TASK REQUIREMENTS => Please copy every record below exactly and leave out the pictures.

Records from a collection
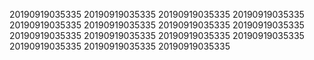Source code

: 20190919035335
20190919035335
20190919035335
20190919035335
20190919035335
20190919035335
20190919035335
20190919035335
20190919035335
20190919035335
20190919035335
20190919035335
20190919035335
20190919035335
20190919035335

TASK RESPONSE =>
Source code

: 20190919035335
20190919035335
20190919035335
20190919035335
20190919035335
20190919035335
20190919035335
20190919035335
20190919035335
20190919035335
20190919035335
20190919035335
20190919035335
20190919035335
20190919035335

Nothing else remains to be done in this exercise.